Imagine just going along in your life, going to work, raising your children. Then, you find yourself arrested and finally, sentenced. Throughout the ordeal, you pray God will answer your prayers; “they’ve made a mistake.” In the infinite wisdom of the universe I am now sitting in prison. I must face the loss of family, home, possessions- everything the world values.

I began to wonder what did I do to make God so angry with me? Why did He allow this to happen? The faith I had, but had never nurtured, began to fade. The sense of loss was so profound there were no words to describe it. I felt forgotten by God. In my being, inside of me, the search began to try to fill the hole left by the loss of so much of my world and life.

I went to church, but since the service was Catholic and I was registered as a Protestant, I could not receive communion.

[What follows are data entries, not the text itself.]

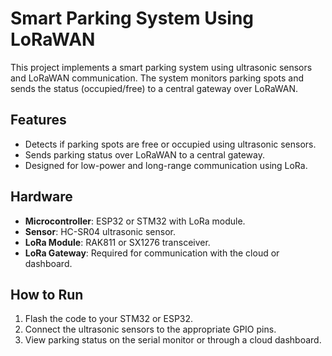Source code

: # Smart Parking System Using LoRaWAN

This project implements a smart parking system using ultrasonic sensors and LoRaWAN communication. The system monitors parking spots and sends the status (occupied/free) to a central gateway over LoRaWAN.

## Features
- Detects if parking spots are free or occupied using ultrasonic sensors.
- Sends parking status over LoRaWAN to a central gateway.
- Designed for low-power and long-range communication using LoRa.

## Hardware
- **Microcontroller**: ESP32 or STM32 with LoRa module.
- **Sensor**: HC-SR04 ultrasonic sensor.
- **LoRa Module**: RAK811 or SX1276 transceiver.
- **LoRa Gateway**: Required for communication with the cloud or dashboard.

## How to Run
1. Flash the code to your STM32 or ESP32.
2. Connect the ultrasonic sensors to the appropriate GPIO pins.
3. View parking status on the serial monitor or through a cloud dashboard.

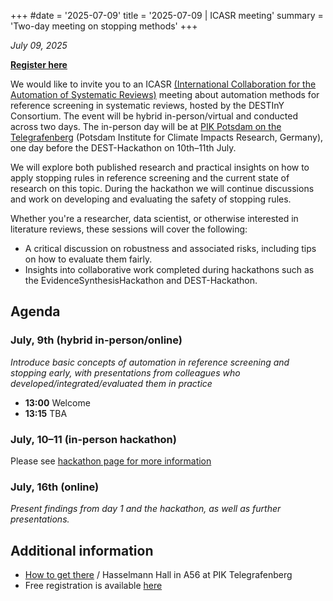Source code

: +++
#date = '2025-07-09'
title = '2025-07-09 | ICASR meeting'
summary = 'Two-day meeting on stopping methods'
+++

*July 09, 2025*

**[Register here](https://cloud.pik-potsdam.de/index.php/apps/forms/s/sZQErTQcQcWBxZRNKbWtdfMJ)**

We would like to invite you to an
ICASR [(International Collaboration for the Automation of Systematic Reviews)](https://icasr.github.io/)
meeting about automation methods for reference screening in systematic reviews, hosted by the DESTInY Consortium. The
event will be hybrid in-person/virtual and conducted across two days.
The in-person day will be at [PIK Potsdam on the Telegrafenberg](https://www.pik-potsdam.de/en/institute/contact/where)
(Potsdam Institute for Climate Impacts Research, Germany), one day before the DEST-Hackathon on 10th–11th July.

We will explore both published research and practical insights on how to apply stopping rules in reference screening and
the current state of research on this topic. During the hackathon we will continue discussions and work on developing
and evaluating the safety of stopping rules.

Whether you're a researcher, data scientist, or otherwise interested in literature reviews, these sessions will cover
the following:

* A critical discussion on robustness and associated risks, including tips on how to evaluate them fairly.
* Insights into collaborative work completed during hackathons such as the EvidenceSynthesisHackathon and
  DEST-Hackathon.

## Agenda

### July, 9th (hybrid in-person/online)

*Introduce basic concepts of automation in reference screening and stopping early, with presentations from colleagues
who developed/integrated/evaluated them in practice*

* **13:00** Welcome
* **13:15** TBA

### July, 10–11 (in-person hackathon)

Please see [hackathon page for more information](/events/2025-07_hackathon)

### July, 16th (online)

*Present findings from day 1 and the hackathon, as well as further presentations.*

## Additional information

* [How to get there](https://www.pik-potsdam.de/en/institute/contact/where) / Hasselmann Hall in A56 at PIK Telegrafenberg
* Free registration is available [here](https://cloud.pik-potsdam.de/index.php/apps/forms/s/sZQErTQcQcWBxZRNKbWtdfMJ)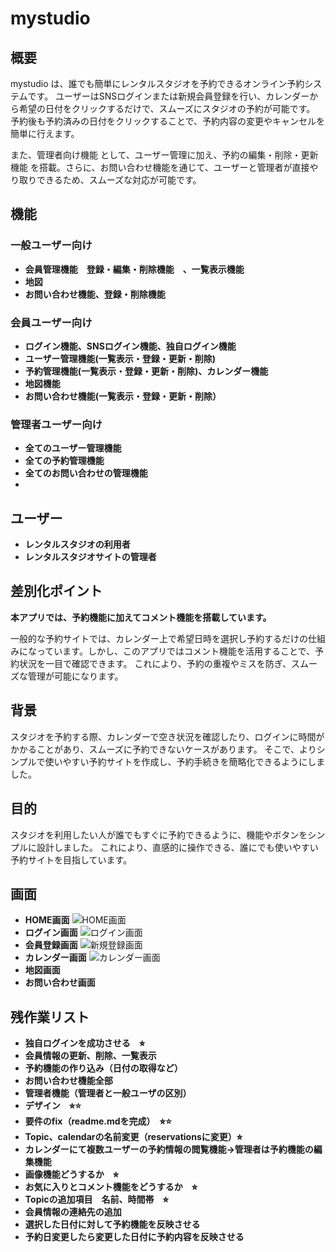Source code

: # mystudio
## 概要
mystudio は、誰でも簡単にレンタルスタジオを予約できるオンライン予約システムです。
ユーザーはSNSログインまたは新規会員登録を行い、カレンダーから希望の日付をクリックするだけで、スムーズにスタジオの予約が可能です。
予約後も予約済みの日付をクリックすることで、予約内容の変更やキャンセルを簡単に行えます。

また、管理者向け機能 として、ユーザー管理に加え、予約の編集・削除・更新機能 を搭載。さらに、お問い合わせ機能を通じて、ユーザーと管理者が直接やり取りできるため、スムーズな対応が可能です。
## 機能
### 一般ユーザー向け
- **会員管理機能　登録・編集・削除機能　、一覧表示機能**
- **地図**
- **お問い合わせ機能、登録・削除機能**
### 会員ユーザー向け
 - **ログイン機能、SNSログイン機能、独自ログイン機能**
 - **ユーザー管理機能(一覧表示・登録・更新・削除)**
 - **予約管理機能(一覧表示・登録・更新・削除)、カレンダー機能**
 - **地図機能**
 - **お問い合わせ機能(一覧表示・登録・更新・削除）**
### 管理者ユーザー向け
 - **全てのユーザー管理機能**
 - **全ての予約管理機能**
 - **全てのお問い合わせの管理機能**
 - 
## ユーザー
- **レンタルスタジオの利用者**
- **レンタルスタジオサイトの管理者**

## 差別化ポイント
**本アプリでは、予約機能に加えてコメント機能を搭載しています。**

一般的な予約サイトでは、カレンダー上で希望日時を選択し予約するだけの仕組みになっています。しかし、このアプリではコメント機能を活用することで、予約状況を一目で確認できます。
これにより、予約の重複やミスを防ぎ、スムーズな管理が可能になります。

## 背景
スタジオを予約する際、カレンダーで空き状況を確認したり、ログインに時間がかかることがあり、スムーズに予約できないケースがあります。
そこで、よりシンプルで使いやすい予約サイトを作成し、予約手続きを簡略化できるようにしました。

## 目的
スタジオを利用したい人が誰でもすぐに予約できるように、機能やボタンをシンプルに設計しました。
これにより、直感的に操作できる、誰にでも使いやすい予約サイトを目指しています。

## 画面
- **HOME画面**
![HOME画面](https://i.gyazo.com/6e1025bbc96e3036e87084a9428caf77.png)
- **ログイン画面**
![ログイン画面](https://i.gyazo.com/b96b147a17db017cb35f1c33ae75af1a.png)
- **会員登録画面**
![新規登録画面](https://i.gyazo.com/50c53b5dba88e06310b1efc68fa5458d.png)
- **カレンダー画面**
![カレンダー画面](https://i.gyazo.com/164a7a3e898d6b0234a74225b60f9626.png)
- **地図画面**
- **お問い合わせ画面**

## 残作業リスト
- **独自ログインを成功させる　⭐︎**
- **会員情報の更新、削除、一覧表示**
- **予約機能の作り込み（日付の取得など）**
- **お問い合わせ機能全部**
- **管理者機能（管理者と一般ユーザの区別）**
- **デザイン　⭐︎⭐️**
- **要件のfix（readme.mdを完成）　⭐︎⭐️**
- **Topic、calendarの名前変更（reservationsに変更）⭐︎**
- **カレンダーにて複数ユーザーの予約情報の閲覧機能→管理者は予約機能の編集機能**
- **画像機能どうするか　⭐︎**
- **お気に入りとコメント機能をどうするか　⭐︎**
- **Topicの追加項目　名前、時間帯　⭐︎**
- **会員情報の連絡先の追加**
- **選択した日付に対して予約機能を反映させる**
- **予約日変更したら変更した日付に予約内容を反映させる**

I began a campaign to see if someone from a local Episcopal church could bring communion to me. I felt I needed to start with what was familiar in order to heal.

These new services begin. As I listened, I began to think. The comparisons made between today and what happened as described in the Bible were really not so difficult to see. God gave His only Son to forgive our sins. It’s a big price Jesus paid! I still have my life; I have the ability to start again, Jesus did not.

Little by little, over time, through my attendance at these services, a deeper understanding of my purpose here and now began to unfurl. A tiny light began to shine through all the darkness. I started to realize as long as my faith remained strong and my belief in God and His Son was also strong, there was nothing which could not be survived.

The messages from the church services as they are applied to every-day life, have changed the way I think about situations, and people. I feel and think differently about things.

I believe the life, as I knew it, no longer exists, by what has been placed in that empty space inside is the light of God’s deep, abiding love, and my faith rests in such love.